The new member projects receiving funding are:

Wide bandgap power modules for next generation systems

GE Aviation Systems and National Renewable Energy Laboratory (NREL) will work together to design and produce advanced wide bandgap power modules made with SiC and GaN. The goal of this project is to enable true engine coolant temperature-grade equipment which is required to support next generation defence systems as well as commercial transportation, wind and solar, while reducing overall system costs.

Dual-inductor hybrid converter for direct 48V to sub-1V DC-DC module

A team at UC Boulder will design and implement a GaN-based, novel converter with an increased density of ten times that of converters currently on the market, with up to three times lower power loss. The converter will have fewer components, simpler implementation and lower cost. It can be used for power delivery to data centres, cellular base stations, portable applications, and defence systems.

Devices for solid-state circuit breaking at the medium voltage level

A team at the University of North Carolina, Charlotte (UNCC) will test a functioning prototype of a medium voltage (3.3 kv) SiC solid-state circuit breaker. The use of SiC in the product will enable fast turn-off capability in the microsecond range or better, and superior efficiency compared to silicon. Market segments to be targeted include utility operators of the electricity distribution network.

600V GaN bi-directional switch

Infineon will develop a low-cost, 600V bidirectional 70mOhm switch based on the company's CoolGaN HEMT technology, capitalising on the unique bidirectional nature of the GaN HEMT. The project will validate both the dual gate concept and a solution for substrate voltage stabilization, and will make the GaN switch more economically attractive compared to the standard silicon devices commonly used today.

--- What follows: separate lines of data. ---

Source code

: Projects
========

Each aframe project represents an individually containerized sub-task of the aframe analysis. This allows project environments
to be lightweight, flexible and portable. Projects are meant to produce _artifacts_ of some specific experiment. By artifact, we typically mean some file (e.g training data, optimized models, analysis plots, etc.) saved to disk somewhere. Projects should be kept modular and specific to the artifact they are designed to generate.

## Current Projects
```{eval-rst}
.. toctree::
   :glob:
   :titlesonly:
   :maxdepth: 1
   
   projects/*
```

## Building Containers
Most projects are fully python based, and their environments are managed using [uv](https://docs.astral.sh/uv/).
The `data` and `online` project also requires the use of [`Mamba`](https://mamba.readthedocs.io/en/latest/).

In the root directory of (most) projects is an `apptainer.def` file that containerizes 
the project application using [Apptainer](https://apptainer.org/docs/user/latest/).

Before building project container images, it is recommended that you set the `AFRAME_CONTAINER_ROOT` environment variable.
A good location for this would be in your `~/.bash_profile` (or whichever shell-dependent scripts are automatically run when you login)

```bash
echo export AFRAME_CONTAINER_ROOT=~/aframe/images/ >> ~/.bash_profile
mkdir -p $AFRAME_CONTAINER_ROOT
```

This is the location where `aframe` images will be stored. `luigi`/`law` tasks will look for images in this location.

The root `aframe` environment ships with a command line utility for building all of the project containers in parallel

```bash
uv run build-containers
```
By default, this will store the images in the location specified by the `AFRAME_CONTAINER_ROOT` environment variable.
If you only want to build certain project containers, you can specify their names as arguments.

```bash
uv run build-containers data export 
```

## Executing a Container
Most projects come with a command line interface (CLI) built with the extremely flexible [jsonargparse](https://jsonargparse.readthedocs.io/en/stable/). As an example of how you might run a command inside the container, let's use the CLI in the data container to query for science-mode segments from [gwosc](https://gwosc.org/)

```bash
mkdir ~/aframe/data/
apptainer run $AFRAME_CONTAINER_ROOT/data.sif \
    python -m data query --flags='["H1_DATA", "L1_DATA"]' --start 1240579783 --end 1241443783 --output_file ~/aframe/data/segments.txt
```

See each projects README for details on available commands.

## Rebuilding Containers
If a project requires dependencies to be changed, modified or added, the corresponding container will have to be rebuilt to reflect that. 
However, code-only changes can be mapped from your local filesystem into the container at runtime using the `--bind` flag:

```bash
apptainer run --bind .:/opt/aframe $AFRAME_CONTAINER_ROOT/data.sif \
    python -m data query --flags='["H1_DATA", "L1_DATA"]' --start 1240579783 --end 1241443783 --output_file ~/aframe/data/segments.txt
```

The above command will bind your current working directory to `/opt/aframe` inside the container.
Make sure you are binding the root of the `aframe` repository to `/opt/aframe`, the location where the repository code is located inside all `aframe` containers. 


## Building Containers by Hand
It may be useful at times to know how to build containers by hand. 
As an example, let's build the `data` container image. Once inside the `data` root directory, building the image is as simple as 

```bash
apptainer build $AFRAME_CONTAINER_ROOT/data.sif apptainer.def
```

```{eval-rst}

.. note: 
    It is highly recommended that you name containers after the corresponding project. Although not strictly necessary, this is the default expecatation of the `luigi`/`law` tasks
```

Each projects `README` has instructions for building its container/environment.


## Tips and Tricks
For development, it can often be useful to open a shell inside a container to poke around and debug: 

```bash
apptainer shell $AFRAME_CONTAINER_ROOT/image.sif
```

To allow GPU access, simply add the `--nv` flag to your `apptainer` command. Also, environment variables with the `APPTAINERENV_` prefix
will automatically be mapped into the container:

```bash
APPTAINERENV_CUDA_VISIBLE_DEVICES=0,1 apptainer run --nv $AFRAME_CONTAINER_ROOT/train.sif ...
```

Graduate wide bandgap semiconductor power device lab

A team at NCSU will establish a graduate laboratory course focused entirely on the design, fabrication, and characterisation of wide bandgap power devices, and disseminate the curriculum to PowerAmerica members to accelerate the education of new engineers.

Power electronics teaching lab incorporating wide bandgap switches and circuits

Researchers at UNCC will develop a modular, multi-function, educational high-frequency power electronics board with plug and play capability. The new board will give students the flexibility to perform different power electronics lab sessions and train undergraduate students as wide bandgap power electronics engineers through hands-on experience and practical knowledge of WBG semiconductors in power electronics applications.

PowerAmerica aims to save energy and create US manufacturing jobs by accelerating the development and large-scale adoption of wide bandgap semiconductor technology made with SiC and GaN in power electronics systems. The institute, located at North Carolina State University in Raleigh, NC, is funded by the Department of Energy, industry partners and the state of North Carolina, and has a member portfolio representing more than 45 companies in the wide bandgap semiconductor field.